▸ EXERCISE PROMPT: Repeat only part of the entries. Start at the line that has "### dashboard" and keep going through the last line, exactly as given.

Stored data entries
• • •
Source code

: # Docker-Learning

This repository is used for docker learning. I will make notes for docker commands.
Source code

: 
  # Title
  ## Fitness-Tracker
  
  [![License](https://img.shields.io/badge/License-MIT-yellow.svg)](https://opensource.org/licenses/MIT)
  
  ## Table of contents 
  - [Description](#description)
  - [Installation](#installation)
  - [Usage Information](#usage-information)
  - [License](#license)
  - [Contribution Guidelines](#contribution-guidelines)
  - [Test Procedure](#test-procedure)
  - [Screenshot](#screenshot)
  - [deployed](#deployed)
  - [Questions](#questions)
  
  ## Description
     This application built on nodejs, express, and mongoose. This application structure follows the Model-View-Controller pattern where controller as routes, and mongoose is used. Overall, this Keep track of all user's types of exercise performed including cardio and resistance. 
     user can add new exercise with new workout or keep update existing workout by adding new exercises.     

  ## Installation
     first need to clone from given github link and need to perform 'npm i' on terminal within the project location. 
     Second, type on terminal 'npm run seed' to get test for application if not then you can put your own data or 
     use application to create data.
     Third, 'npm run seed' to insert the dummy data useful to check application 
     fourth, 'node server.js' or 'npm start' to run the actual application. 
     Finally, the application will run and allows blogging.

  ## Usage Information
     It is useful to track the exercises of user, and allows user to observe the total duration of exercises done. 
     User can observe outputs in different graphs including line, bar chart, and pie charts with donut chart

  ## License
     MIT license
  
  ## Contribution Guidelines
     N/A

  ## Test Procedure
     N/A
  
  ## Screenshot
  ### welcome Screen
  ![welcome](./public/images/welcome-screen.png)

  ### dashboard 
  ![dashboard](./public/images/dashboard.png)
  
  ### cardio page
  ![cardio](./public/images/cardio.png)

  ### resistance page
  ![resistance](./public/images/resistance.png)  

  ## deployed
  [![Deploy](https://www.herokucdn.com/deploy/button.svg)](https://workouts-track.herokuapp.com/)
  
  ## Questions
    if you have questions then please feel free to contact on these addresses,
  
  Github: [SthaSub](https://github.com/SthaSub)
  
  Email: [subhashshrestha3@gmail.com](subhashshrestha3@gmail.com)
• • •
▸ SOLUTION TO THE PROBLEM:
  ### dashboard 
  ![dashboard](./public/images/dashboard.png)
  
  ### cardio page
  ![cardio](./public/images/cardio.png)

  ### resistance page
  ![resistance](./public/images/resistance.png)  

  ## deployed
  [![Deploy](https://www.herokucdn.com/deploy/button.svg)](https://workouts-track.herokuapp.com/)
  
  ## Questions
    if you have questions then please feel free to contact on these addresses,
  
  Github: [SthaSub](https://github.com/SthaSub)
  
  Email: [subhashshrestha3@gmail.com](subhashshrestha3@gmail.com)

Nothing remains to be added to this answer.